**AIM OF THE EXERCISE**
Although the records contain pictures, the copy should leave them out and match everything else exactly.
= Beginning of Section =
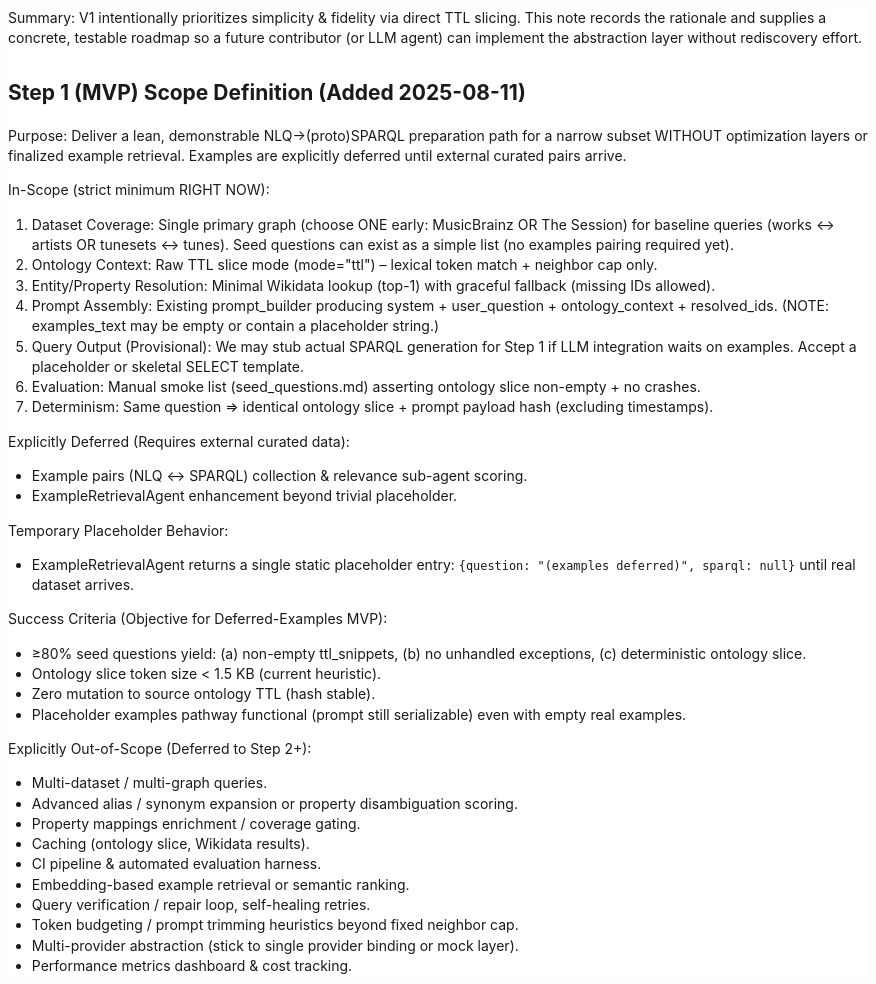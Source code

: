 Summary: V1 intentionally prioritizes simplicity & fidelity via direct TTL slicing. This note records the rationale and supplies a concrete, testable roadmap so a future contributor (or LLM agent) can implement the abstraction layer without rediscovery effort.


Step 1 (MVP) Scope Definition (Added 2025-08-11)
------------------------------------------------
Purpose: Deliver a lean, demonstrable NLQ→(proto)SPARQL preparation path for a narrow subset WITHOUT optimization layers or finalized example retrieval. Examples are explicitly deferred until external curated pairs arrive.

In-Scope (strict minimum RIGHT NOW):
1. Dataset Coverage: Single primary graph (choose ONE early: MusicBrainz OR The Session) for baseline queries (works ↔ artists OR tunesets ↔ tunes). Seed questions can exist as a simple list (no examples pairing required yet).
2. Ontology Context: Raw TTL slice mode (mode="ttl") – lexical token match + neighbor cap only.
3. Entity/Property Resolution: Minimal Wikidata lookup (top-1) with graceful fallback (missing IDs allowed).
4. Prompt Assembly: Existing prompt_builder producing system + user_question + ontology_context + resolved_ids. (NOTE: examples_text may be empty or contain a placeholder string.)
5. Query Output (Provisional): We may stub actual SPARQL generation for Step 1 if LLM integration waits on examples. Accept a placeholder or skeletal SELECT template.
6. Evaluation: Manual smoke list (seed_questions.md) asserting ontology slice non-empty + no crashes.
7. Determinism: Same question => identical ontology slice + prompt payload hash (excluding timestamps).

Explicitly Deferred (Requires external curated data):
- Example pairs (NLQ ↔ SPARQL) collection & relevance sub-agent scoring.
- ExampleRetrievalAgent enhancement beyond trivial placeholder.

Temporary Placeholder Behavior:
- ExampleRetrievalAgent returns a single static placeholder entry: `{question: "(examples deferred)", sparql: null}` until real dataset arrives.

Success Criteria (Objective for Deferred-Examples MVP):
- ≥80% seed questions yield: (a) non-empty ttl_snippets, (b) no unhandled exceptions, (c) deterministic ontology slice.
- Ontology slice token size < 1.5 KB (current heuristic).
- Zero mutation to source ontology TTL (hash stable).
- Placeholder examples pathway functional (prompt still serializable) even with empty real examples.

Explicitly Out-of-Scope (Deferred to Step 2+):
- Multi-dataset / multi-graph queries.
- Advanced alias / synonym expansion or property disambiguation scoring.
- Property mappings enrichment / coverage gating.
- Caching (ontology slice, Wikidata results).
- CI pipeline & automated evaluation harness.
- Embedding-based example retrieval or semantic ranking.
- Query verification / repair loop, self-healing retries.
- Token budgeting / prompt trimming heuristics beyond fixed neighbor cap.
- Multi-provider abstraction (stick to single provider binding or mock layer).
- Performance metrics dashboard & cost tracking.
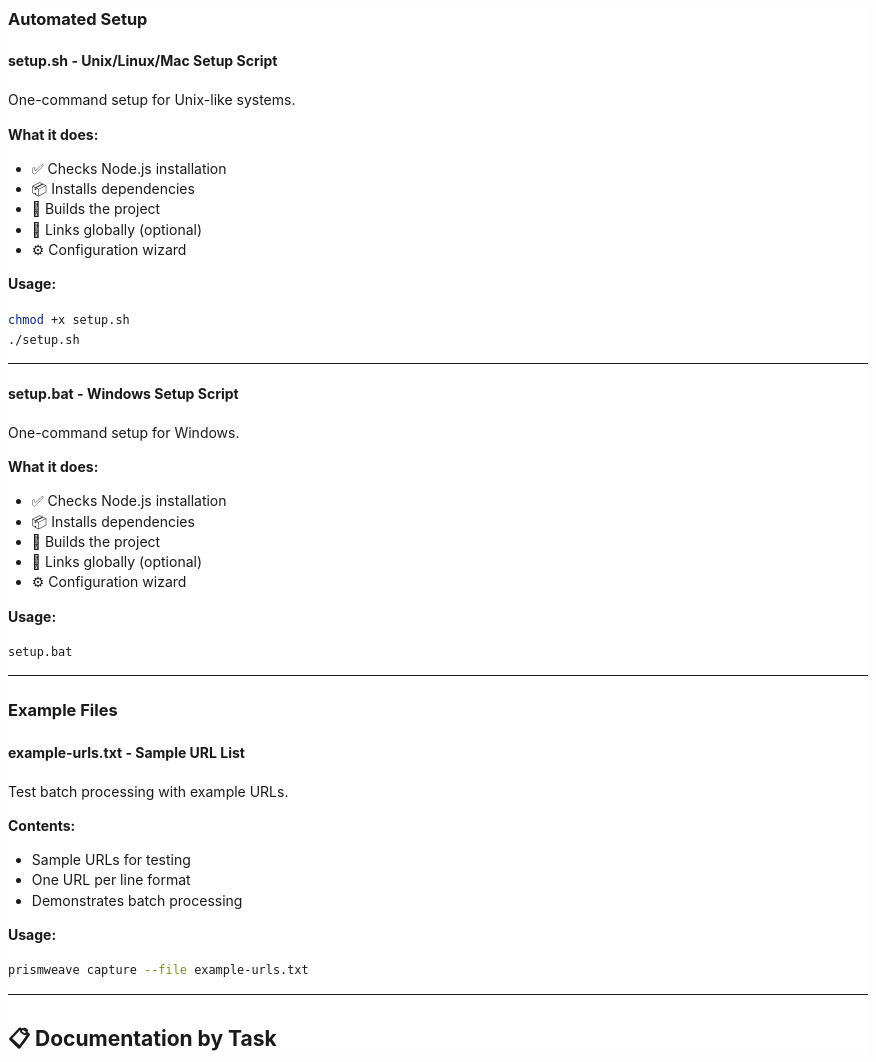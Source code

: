 ### Automated Setup

#### **setup.sh** - Unix/Linux/Mac Setup Script
One-command setup for Unix-like systems.

**What it does:**
- ✅ Checks Node.js installation
- 📦 Installs dependencies
- 🔨 Builds the project
- 🔗 Links globally (optional)
- ⚙️ Configuration wizard

**Usage:**
```bash
chmod +x setup.sh
./setup.sh
```

---

#### **setup.bat** - Windows Setup Script
One-command setup for Windows.

**What it does:**
- ✅ Checks Node.js installation
- 📦 Installs dependencies
- 🔨 Builds the project
- 🔗 Links globally (optional)
- ⚙️ Configuration wizard

**Usage:**
```cmd
setup.bat
```

---

### Example Files

#### **example-urls.txt** - Sample URL List
Test batch processing with example URLs.

**Contents:**
- Sample URLs for testing
- One URL per line format
- Demonstrates batch processing

**Usage:**
```bash
prismweave capture --file example-urls.txt
```

---

## 📋 Documentation by Task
= End of Section =
**YOUR RESPONSE**
Source code

: Summary: V1 intentionally prioritizes simplicity & fidelity via direct TTL slicing. This note records the rationale and supplies a concrete, testable roadmap so a future contributor (or LLM agent) can implement the abstraction layer without rediscovery effort.


Step 1 (MVP) Scope Definition (Added 2025-08-11)
------------------------------------------------
Purpose: Deliver a lean, demonstrable NLQ→(proto)SPARQL preparation path for a narrow subset WITHOUT optimization layers or finalized example retrieval. Examples are explicitly deferred until external curated pairs arrive.

In-Scope (strict minimum RIGHT NOW):
1. Dataset Coverage: Single primary graph (choose ONE early: MusicBrainz OR The Session) for baseline queries (works ↔ artists OR tunesets ↔ tunes). Seed questions can exist as a simple list (no examples pairing required yet).
2. Ontology Context: Raw TTL slice mode (mode="ttl") – lexical token match + neighbor cap only.
3. Entity/Property Resolution: Minimal Wikidata lookup (top-1) with graceful fallback (missing IDs allowed).
4. Prompt Assembly: Existing prompt_builder producing system + user_question + ontology_context + resolved_ids. (NOTE: examples_text may be empty or contain a placeholder string.)
5. Query Output (Provisional): We may stub actual SPARQL generation for Step 1 if LLM integration waits on examples. Accept a placeholder or skeletal SELECT template.
6. Evaluation: Manual smoke list (seed_questions.md) asserting ontology slice non-empty + no crashes.
7. Determinism: Same question => identical ontology slice + prompt payload hash (excluding timestamps).

Explicitly Deferred (Requires external curated data):
- Example pairs (NLQ ↔ SPARQL) collection & relevance sub-agent scoring.
- ExampleRetrievalAgent enhancement beyond trivial placeholder.

Temporary Placeholder Behavior:
- ExampleRetrievalAgent returns a single static placeholder entry: `{question: "(examples deferred)", sparql: null}` until real dataset arrives.

Success Criteria (Objective for Deferred-Examples MVP):
- ≥80% seed questions yield: (a) non-empty ttl_snippets, (b) no unhandled exceptions, (c) deterministic ontology slice.
- Ontology slice token size < 1.5 KB (current heuristic).
- Zero mutation to source ontology TTL (hash stable).
- Placeholder examples pathway functional (prompt still serializable) even with empty real examples.

Explicitly Out-of-Scope (Deferred to Step 2+):
- Multi-dataset / multi-graph queries.
- Advanced alias / synonym expansion or property disambiguation scoring.
- Property mappings enrichment / coverage gating.
- Caching (ontology slice, Wikidata results).
- CI pipeline & automated evaluation harness.
- Embedding-based example retrieval or semantic ranking.
- Query verification / repair loop, self-healing retries.
- Token budgeting / prompt trimming heuristics beyond fixed neighbor cap.
- Multi-provider abstraction (stick to single provider binding or mock layer).
- Performance metrics dashboard & cost tracking.
Source code

: ### Automated Setup

#### **setup.sh** - Unix/Linux/Mac Setup Script
One-command setup for Unix-like systems.

**What it does:**
- ✅ Checks Node.js installation
- 📦 Installs dependencies
- 🔨 Builds the project
- 🔗 Links globally (optional)
- ⚙️ Configuration wizard

**Usage:**
```bash
chmod +x setup.sh
./setup.sh
```

---

#### **setup.bat** - Windows Setup Script
One-command setup for Windows.

**What it does:**
- ✅ Checks Node.js installation
- 📦 Installs dependencies
- 🔨 Builds the project
- 🔗 Links globally (optional)
- ⚙️ Configuration wizard

**Usage:**
```cmd
setup.bat
```

---

### Example Files

#### **example-urls.txt** - Sample URL List
Test batch processing with example URLs.

**Contents:**
- Sample URLs for testing
- One URL per line format
- Demonstrates batch processing

**Usage:**
```bash
prismweave capture --file example-urls.txt
```

---

## 📋 Documentation by Task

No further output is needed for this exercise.